Now it felt again like old times: a sense of adventure, a feeling of giddiness. The idea of solving a problem together. Jennifer next to him, in her confident stride. The sense of getting from here to there. A slice of time spent together, a token toward an entire life.
“Can I help you?” asked the woman cashier, clearly not recognizing them from before.
“The humongous plant? Where is the Pride of Atlanta? We’ve been everywhere.”
Wordlessly, the woman pointed at the announcement right next to the window. The sign was difficult to overlook: AMORPHO-PHALLICUS TITANUM HAS COLLAPSED. IT HAS BEEN REMOVED FROM THE EXHIBIT.

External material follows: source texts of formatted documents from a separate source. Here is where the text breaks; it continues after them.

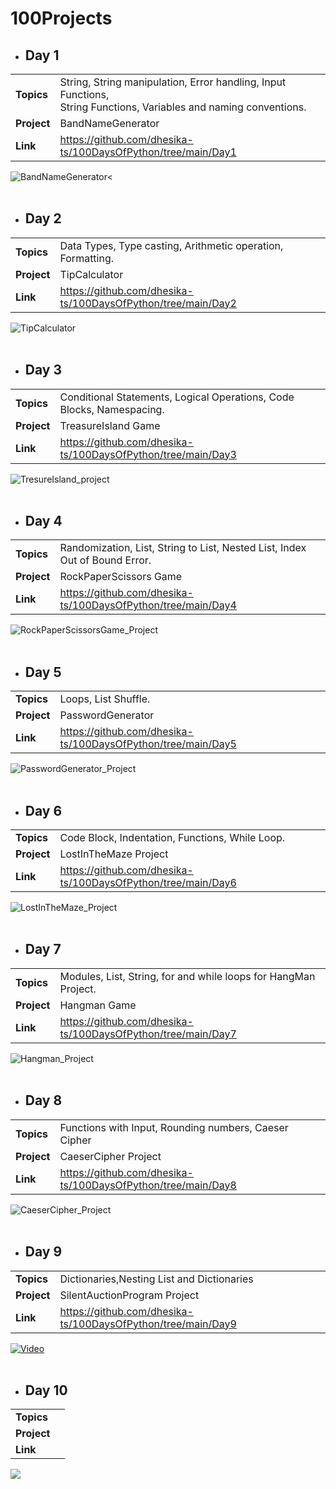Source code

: # 100Projects ##

- ## Day 1 ##
<table>
    <tr>
        <td><strong>Topics</strong></td>
        <td>String, String manipulation, Error handling, Input Functions,<br/> String Functions, Variables and naming conventions.</td>
    </tr>
    <tr>
        <td><strong>Project</strong></td>
        <td>BandNameGenerator</td>
    </tr>
    <tr>
        <td><strong>Link</strong></td>
        <td><a href="https://github.com/dhesika-ts/100DaysOfPython/tree/main/Day1">https://github.com/dhesika-ts/100DaysOfPython/tree/main/Day1</a></td>
    </tr>
</table>

![BandNameGenerator<](/Day1/BandNameGenerator_Project.png)<br/><br/>
 
 - ## Day 2 ##
<table>
    <tr>
        <td><strong>Topics</strong></td>
        <td>Data Types, Type casting, Arithmetic operation, Formatting.</td>
    </tr>
    <tr>
        <td><strong>Project</strong></td>
        <td>TipCalculator</td>
    </tr>
    <tr>
        <td><strong>Link</strong></td>
        <td><a href="https://github.com/dhesika-ts/100DaysOfPython/tree/main/Day2">https://github.com/dhesika-ts/100DaysOfPython/tree/main/Day2</a></td>
    </tr>
</table>
  
  
![TipCalculator](/Day2/TipCalculator.png)<br/><br/>

- ## Day 3  ##                                                                   
<table>
    <tr>
        <td><strong>Topics</strong></td>
        <td>Conditional Statements, Logical Operations, Code Blocks, Namespacing.</td>
    </tr>
    <tr>
        <td><strong>Project</strong></td>
        <td>TreasureIsland Game</td>
    </tr>
    <tr>
        <td><strong>Link</strong></td>
        <td><a href="https://github.com/dhesika-ts/100DaysOfPython/tree/main/Day3">https://github.com/dhesika-ts/100DaysOfPython/tree/main/Day3</a></td>
    </tr>
</table>
  
![TresureIsland_project](/Day3/TresureIsland_project.png)<br/><br/>

- ## Day 4  ##                                                                   
<table>
    <tr>
        <td><strong>Topics</strong></td>
        <td>Randomization, List, String to List, Nested List, Index Out of Bound Error.</td>
    </tr>
    <tr>
        <td><strong>Project</strong></td>
        <td>RockPaperScissors Game</td>
    </tr>
    <tr>
        <td><strong>Link</strong></td>
        <td><a href="https://github.com/dhesika-ts/100DaysOfPython/tree/main/Day4">https://github.com/dhesika-ts/100DaysOfPython/tree/main/Day4</a></td>
    </tr>
</table>

![RockPaperScissorsGame_Project](/Day4/RockPaperScissorsGame_Project.png)<br/><br/>

- ## Day 5   ##                                                                   
<table>
    <tr>
        <td><strong>Topics</strong></td>
        <td>Loops, List Shuffle.</td>
    </tr>
    <tr>
        <td><strong>Project</strong></td>
        <td>PasswordGenerator</td>
    </tr>
    <tr>
        <td><strong>Link</strong></td>
        <td><a href="https://github.com/dhesika-ts/100DaysOfPython/tree/main/Day5">https://github.com/dhesika-ts/100DaysOfPython/tree/main/Day5</a></td>
    </tr>
</table>
  
![PasswordGenerator_Project](/Day5/PasswordGenerator_Project.png)<br/><br/>

- ## Day 6   ##                                                                   
<table>
    <tr>
        <td><strong>Topics</strong></td>
        <td>Code Block, Indentation, Functions, While Loop.</td>
    </tr>
    <tr>
        <td><strong>Project</strong></td>
        <td>LostInTheMaze Project</td>
    </tr>
    <tr>
        <td><strong>Link</strong></td>
        <td><a href="https://github.com/dhesika-ts/100DaysOfPython/tree/main/Day6">https://github.com/dhesika-ts/100DaysOfPython/tree/main/Day6</a></td>
    </tr>
</table>
  
![LostInTheMaze_Project](/Day6/LostInTheMaze_Project.png)<br/><br/>

- ## Day 7   ##                                                                   
<table>
    <tr>
        <td><strong>Topics</strong></td>
        <td>Modules, List, String, for and while loops for HangMan Project.</td>
    </tr>
    <tr>
        <td><strong>Project</strong></td>
        <td>Hangman Game</td>
    </tr>
    <tr>
        <td><strong>Link</strong></td>
        <td><a href="https://github.com/dhesika-ts/100DaysOfPython/tree/main/Day7">https://github.com/dhesika-ts/100DaysOfPython/tree/main/Day7</a></td>
    </tr>
</table>
  
![Hangman_Project](/Day7/Hangman_Project.png)<br/><br/>

- ## Day 8   ##                                                                   
<table>
    <tr>
        <td><strong>Topics</strong></td>
        <td>Functions with Input, Rounding numbers, Caeser Cipher</td>
    </tr>
    <tr>
        <td><strong>Project</strong></td>
        <td>CaeserCipher Project</td>
    </tr>
    <tr>
        <td><strong>Link</strong></td>
        <td><a href="https://github.com/dhesika-ts/100DaysOfPython/tree/main/Day8">https://github.com/dhesika-ts/100DaysOfPython/tree/main/Day8</a></td>
    </tr>
</table>

![CaeserCipher_Project](/Day8/CaeserCipher_Project.png)<br/><br/>


- ## Day 9   ##                                                                   
<table>
    <tr>
        <td><strong>Topics</strong></td>
        <td>Dictionaries,Nesting List and Dictionaries </td>
    </tr>
    <tr>
        <td><strong>Project</strong></td>
        <td>SilentAuctionProgram Project</td>
    </tr>
    <tr>
        <td><strong>Link</strong></td>
        <td><a href="https://github.com/dhesika-ts/100DaysOfPython/tree/main/Day9">https://github.com/dhesika-ts/100DaysOfPython/tree/main/Day9</a></td>
    </tr>
</table>


[![Video](/Day9/SilentAuctionProgram_Project.png)](/Day9/SilentAuctionProgram_Project.png.mp4)<br/><br/>




- ## Day 10   ##                                                                   
<table>
    <tr>
        <td><strong>Topics</strong></td>
        <td></td>
    </tr>
    <tr>
        <td><strong>Project</strong></td>
        <td></td>
    </tr>
    <tr>
        <td><strong>Link</strong></td>
        <td><a href=""></a></td>
    </tr>
</table>

![](/Day10/.png)<br/><br/>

Jennifer was the first to crack up. “Has collapsed!” she snorted, pointing at the poster, then doubling up with laughter.
Scott was apologetic: “I dragged you all the way here!”
“Never mind! This is fucking hilarious!”
Scott got into the spirit, chiming in, “The Titanic – sunk! Now Titanum – collapsed!” The lesson was clear; the lesson was hubris of any kind and shape will not pay.
He felt Jennifer’s hand grabbing his. Hand in hand, like school children, they ran back toward her car. As though celebrating a new form of conjugation, they chanted,
“Titanic? — sunk! Titanum? — collapsed!”
It felt good; it felt like a new clean way to start all over again.